Cette idée, déjà lancée dès son discours d’investiture en janvier 2017, s'est inscrite dans la continuité de ses engagements de campagne. Là, il avait lancé un appel aux "citoyens américains", promettant de restaurer la grandeur du pays. Il a souligné que des "défis" attendraient la nation, mais que, ensemble, ils les surmonteraient. En revanche, ce qui a suivi a pris une tournure bien différente : Trump n’a jamais cessé de parler en termes de confrontation et de victoire personnelle, où tout ce qu'il accomplissait relevait de son propre mérite. Cela allait au-delà de l’idée de gouverner pour le peuple ; Trump cherchait avant tout à établir une relation où lui-même et l’Amérique devenaient indissociables, deux entités destinées à se réussir mutuellement.

Il est important de comprendre que ce type de rhétorique joue sur une forme de dépendance psychologique à l’égard du leader. Trump a cultivé l’idée qu’il était non seulement un rempart contre la dégradation de la nation, mais aussi une incarnation de la nation elle-même. Son succès, ou son échec, allait définir l’avenir des États-Unis. Cela crée un dilemme pour ses partisans : dans une telle configuration, l’alternative à Trump devient non seulement un échec politique, mais une menace existentielle.

La manière dont Trump a présenté sa présidence n’était pas simplement une politique de division ou d’accusation de l’opposition. C’était une construction idéologique dans laquelle il se percevait comme l’indispensable garant du bien-être et de la sécurité de la nation. Il a habilement transformé la politique en une question de survie, où le peuple n’avait "pas le choix" que de le soutenir, sous peine de tout perdre. C’était une stratégie d’auto-valorisation, mais aussi de renforcement de son pouvoir, en minimisant les alternatives à sa gouvernance.

Qui représente réellement la volonté du peuple américain ? Trump et l'illusion d'un gouvernement "par le peuple, pour le peuple"

Donald Trump, une fois devenu président, a habilement consolidé une stratégie populiste qui le présentait comme l'unique représentant légitime de la volonté du peuple américain. Selon cette logique, ceux qui s'opposaient à lui, qu'ils soient membres du Congrès ou journalistes, incarnaient l'opposition à cette volonté populaire.
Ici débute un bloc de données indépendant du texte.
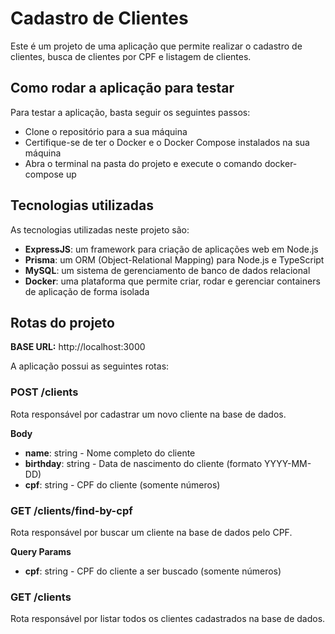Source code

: # Cadastro de Clientes

Este é um projeto de uma aplicação que permite realizar o cadastro de clientes, busca de clientes por CPF e listagem de clientes.

## Como rodar a aplicação para testar

Para testar a aplicação, basta seguir os seguintes passos:

- Clone o repositório para a sua máquina
- Certifique-se de ter o Docker e o Docker Compose instalados na sua máquina
- Abra o terminal na pasta do projeto e execute o comando docker-compose up

## Tecnologias utilizadas

As tecnologias utilizadas neste projeto são:

- **ExpressJS**: um framework para criação de aplicações web em Node.js
- **Prisma**: um ORM (Object-Relational Mapping) para Node.js e TypeScript
- **MySQL**: um sistema de gerenciamento de banco de dados relacional
- **Docker**: uma plataforma que permite criar, rodar e gerenciar containers de aplicação de forma isolada

## Rotas do projeto

**BASE URL:** http://localhost:3000

A aplicação possui as seguintes rotas:

### POST /clients

Rota responsável por cadastrar um novo cliente na base de dados.

**Body**
- **name**: string - Nome completo do cliente
- **birthday**: string - Data de nascimento do cliente (formato YYYY-MM-DD)
- **cpf**: string - CPF do cliente (somente números)

### GET /clients/find-by-cpf

Rota responsável por buscar um cliente na base de dados pelo CPF.

**Query Params**
- **cpf**: string - CPF do cliente a ser buscado (somente números)

### GET /clients

Rota responsável por listar todos os clientes cadastrados na base de dados.
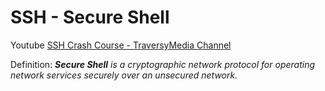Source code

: # SSH - Secure Shell

Youtube [SSH Crash Course - TraversyMedia Channel](https://www.youtube.com/watch?v=hQWRp-FdTpc&t=536s)

Definition: _**Secure Shell** is a cryptographic network protocol for operating network services securely over an unsecured network._
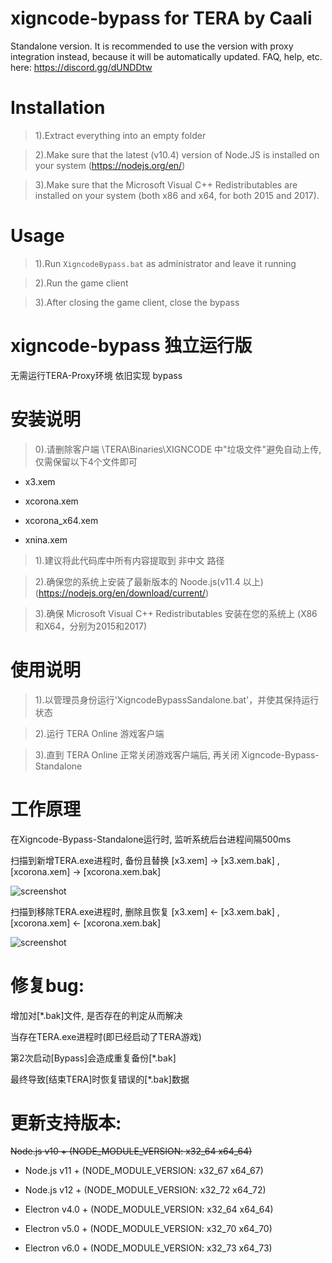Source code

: # xigncode-bypass for TERA by Caali

Standalone version. It is recommended to use the version with proxy integration instead, because it will be automatically updated. FAQ, help, etc. here: https://discord.gg/dUNDDtw

# Installation

> 1).Extract everything into an empty folder

> 2).Make sure that the latest (v10.4) version of Node.JS is installed on your system (https://nodejs.org/en/)

> 3).Make sure that the Microsoft Visual C++ Redistributables are installed on your system (both x86 and x64, for both 2015 and 2017).

# Usage

> 1).Run `XigncodeBypass.bat` as administrator and leave it running

> 2).Run the game client

> 3).After closing the game client, close the bypass

# xigncode-bypass 独立运行版

无需运行TERA-Proxy环境 依旧实现 bypass

# 安装说明

> 0).请删除客户端 \TERA\Binaries\XIGNCODE 中"垃圾文件"避免自动上传, 仅需保留以下4个文件即可

- x3.xem

- xcorona.xem

- xcorona_x64.xem

- xnina.xem

> 1).建议将此代码库中所有内容提取到 非中文 路径

> 2).确保您的系统上安装了最新版本的 Noode.js(v11.4 以上) (https://nodejs.org/en/download/current/)

> 3).确保 Microsoft Visual C++ Redistributables 安装在您的系统上 (X86和X64，分别为2015和2017)

# 使用说明

> 1).以管理员身份运行'XigncodeBypassSandalone.bat'，并使其保持运行状态

> 2).运行 TERA Online 游戏客户端

> 3).直到 TERA Online 正常关闭游戏客户端后, 再关闭 Xigncode-Bypass-Standalone

# 工作原理

在Xigncode-Bypass-Standalone运行时, 监听系统后台进程间隔500ms

扫描到新增TERA.exe进程时, 备份且替换 [x3.xem] -> [x3.xem.bak] , [xcorona.xem] -> [xcorona.xem.bak]

![screenshot](https://github.com/zc149352394/xigncode-bypass-standalone/blob/master/screenshot/01.png)

扫描到移除TERA.exe进程时, 删除且恢复 [x3.xem] <- [x3.xem.bak] , [xcorona.xem] <- [xcorona.xem.bak]

![screenshot](https://github.com/zc149352394/xigncode-bypass-standalone/blob/master/screenshot/02.png)

# 修复bug:

增加对[*.bak]文件, 是否存在的判定从而解决

当存在TERA.exe进程时(即已经启动了TERA游戏)

第2次启动[Bypass]会造成重复备份[*.bak]

最终导致[结束TERA]时恢复错误的[*.bak]数据

# 更新支持版本:

~~Node.js v10 + (NODE_MODULE_VERSION: x32_64 x64_64)~~

- Node.js v11 + (NODE_MODULE_VERSION: x32_67 x64_67)

- Node.js v12 + (NODE_MODULE_VERSION: x32_72 x64_72)

- Electron v4.0 + (NODE_MODULE_VERSION: x32_64 x64_64)

- Electron v5.0 + (NODE_MODULE_VERSION: x32_70 x64_70)

- Electron v6.0 + (NODE_MODULE_VERSION: x32_73 x64_73)
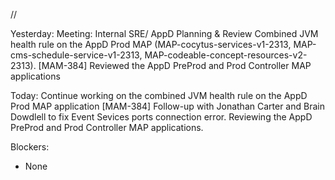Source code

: //


Yesterday:
Meeting: Internal SRE/ AppD Planning & Review
Combined JVM health rule on the AppD Prod MAP (MAP-cocytus-services-v1-2313, MAP-cms-schedule-service-v1-2313, MAP-codeable-concept-resources-v2-2313). [MAM-384]
Reviewed the  AppD PreProd and Prod Controller MAP applications

Today:
Continue working on the combined JVM health rule on the AppD Prod MAP application [MAM-384]
Follow-up with Jonathan Carter and Brain Dowdlell to fix Event Sevices ports connection error.
Reviewing the AppD PreProd and Prod Controller MAP applications.

Blockers:
- None
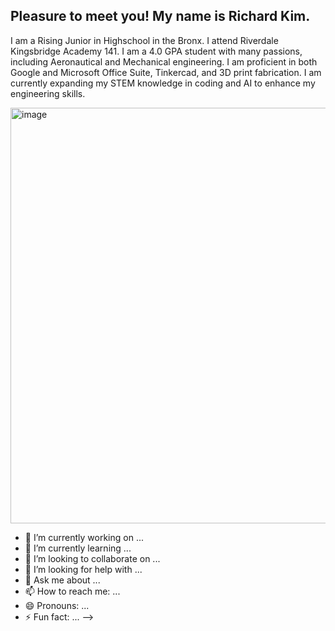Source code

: ## Pleasure to meet you! My name is Richard Kim.

I am a Rising Junior in Highschool in the Bronx. I attend Riverdale Kingsbridge Academy 141. I am a 4.0 GPA student with many passions, including Aeronautical and Mechanical engineering. I am proficient in both Google and Microsoft Office Suite, Tinkercad, and 3D print fabrication. I am currently expanding my STEM knowledge in coding and AI to enhance my engineering skills.

<img width="760" height="665" alt="image" src="https://github.com/user-attachments/assets/2596b891-cb0d-4782-9300-3dc3a2a892bc" />

- 🔭 I’m currently working on ...
- 🌱 I’m currently learning ...
- 👯 I’m looking to collaborate on ...
- 🤔 I’m looking for help with ...
- 💬 Ask me about ...
- 📫 How to reach me: ...
- 😄 Pronouns: ...
- ⚡ Fun fact: ...
-->
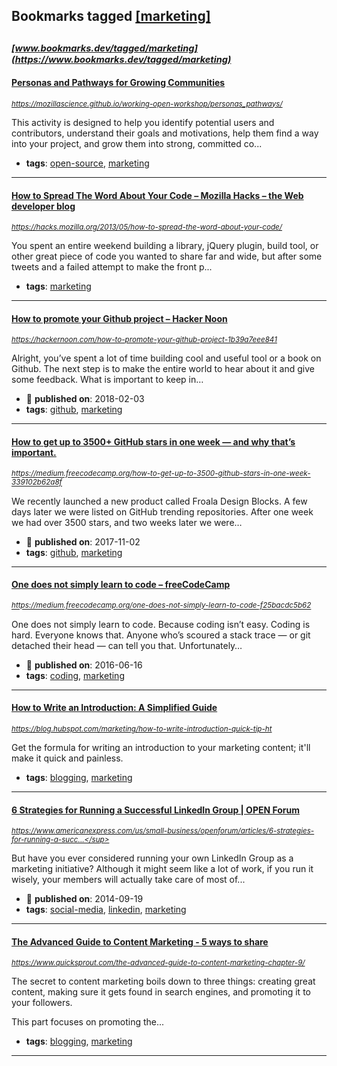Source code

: ## Bookmarks tagged [[marketing]](https://www.bookmarks.dev?q=[marketing])

_<sup><sup>[www.bookmarks.dev/tagged/marketing](https://www.bookmarks.dev/tagged/marketing)</sup></sup>_
---
#### [Personas and Pathways for Growing Communities](https://mozillascience.github.io/working-open-workshop/personas_pathways/)
_<sup>https://mozillascience.github.io/working-open-workshop/personas_pathways/</sup>_

This activity is designed to help you identify potential users and contributors, understand their goals and motivations, help them find a way into your project, and grow them into strong, committed co...
* **tags**: [open-source](../tagged/open-source.md), [marketing](../tagged/marketing.md)
---
#### [How to Spread The Word About Your Code – Mozilla Hacks – the Web developer blog](https://hacks.mozilla.org/2013/05/how-to-spread-the-word-about-your-code/)
_<sup>https://hacks.mozilla.org/2013/05/how-to-spread-the-word-about-your-code/</sup>_

You spent an entire weekend building a library, jQuery plugin, build tool, or other great piece of code you wanted to share far and wide, but after some tweets and a failed attempt to make the front p...
* **tags**: [marketing](../tagged/marketing.md)
---
#### [How to promote your Github project – Hacker Noon](https://hackernoon.com/how-to-promote-your-github-project-1b39a7eee841)
_<sup>https://hackernoon.com/how-to-promote-your-github-project-1b39a7eee841</sup>_

Alright, you’ve spent a lot of time building cool and useful tool or a book on Github. The next step is to make the entire world to hear about it and give some feedback. What is important to keep in…
* :calendar: **published on**: 2018-02-03
* **tags**: [github](../tagged/github.md), [marketing](../tagged/marketing.md)
---
#### [How to get up to 3500+ GitHub stars in one week — and why that’s important.](https://medium.freecodecamp.org/how-to-get-up-to-3500-github-stars-in-one-week-339102b62a8f)
_<sup>https://medium.freecodecamp.org/how-to-get-up-to-3500-github-stars-in-one-week-339102b62a8f</sup>_

We recently launched a new product called Froala Design Blocks. A few days later we were listed on GitHub trending repositories. After one week we had over 3500 stars, and two weeks later we were…
* :calendar: **published on**: 2017-11-02
* **tags**: [github](../tagged/github.md), [marketing](../tagged/marketing.md)
---
#### [One does not simply learn to code – freeCodeCamp](https://medium.freecodecamp.org/one-does-not-simply-learn-to-code-f25bacdc5b62)
_<sup>https://medium.freecodecamp.org/one-does-not-simply-learn-to-code-f25bacdc5b62</sup>_

One does not simply learn to code. Because coding isn’t easy. Coding is hard. Everyone knows that. Anyone who’s scoured a stack trace — or git detached their head — can tell you that. Unfortunately…
* :calendar: **published on**: 2016-06-16
* **tags**: [coding](../tagged/coding.md), [marketing](../tagged/marketing.md)
---
#### [How to Write an Introduction: A Simplified Guide](https://blog.hubspot.com/marketing/how-to-write-introduction-quick-tip-ht)
_<sup>https://blog.hubspot.com/marketing/how-to-write-introduction-quick-tip-ht</sup>_

Get the formula for writing an introduction to your marketing content; it'll make it quick and painless.
* **tags**: [blogging](../tagged/blogging.md), [marketing](../tagged/marketing.md)
---
#### [6 Strategies for Running a Successful LinkedIn Group | OPEN Forum](https://www.americanexpress.com/us/small-business/openforum/articles/6-strategies-for-running-a-successful-linkedin-group/)
_<sup>https://www.americanexpress.com/us/small-business/openforum/articles/6-strategies-for-running-a-succ...</sup>_

But have you ever considered running your own LinkedIn Group as a marketing initiative? Although it might seem like a lot of work, if you run it wisely, your members will actually take care of most of...
* :calendar: **published on**: 2014-09-19
* **tags**: [social-media](../tagged/social-media.md), [linkedin](../tagged/linkedin.md), [marketing](../tagged/marketing.md)
---
#### [The Advanced Guide to Content Marketing - 5 ways to share](https://www.quicksprout.com/the-advanced-guide-to-content-marketing-chapter-9/)
_<sup>https://www.quicksprout.com/the-advanced-guide-to-content-marketing-chapter-9/</sup>_

The secret to content marketing boils down to three things: creating great content, making sure it gets found in search engines, and promoting it to your followers.

This part focuses on promoting the...
* **tags**: [blogging](../tagged/blogging.md), [marketing](../tagged/marketing.md)
---
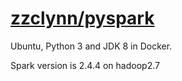 # [zzclynn/pyspark](https://hub.docker.com/r/zzclynn/pyspark/)

Ubuntu, Python 3 and JDK 8 in Docker. 

Spark version is 2.4.4 on hadoop2.7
L'argument était simple : si Trump était l'incarnation du peuple, ses détracteurs étaient des ennemis de ce même peuple.

Il est important de souligner que cette stratégie n'était pas nouvelle. Dès ses premiers pas dans la course à la présidence en 2016, Trump avait déjà ciblé l'élite politique de Washington, qu’il désignait comme la cause principale des maux de l'Amérique. Cependant, cette idée de s'assimiler au peuple se cristallisa véritablement après sa nomination officielle en tant que candidat républicain. Le point culminant de cette transformation fut son discours d'acceptation à la Convention nationale républicaine le 21 juillet 2016. Là, Trump fit une déclaration marquante : "Je choisis de réciter un autre serment. Mon serment est celui-ci : 'Je suis avec vous — le peuple américain'. Je suis votre voix."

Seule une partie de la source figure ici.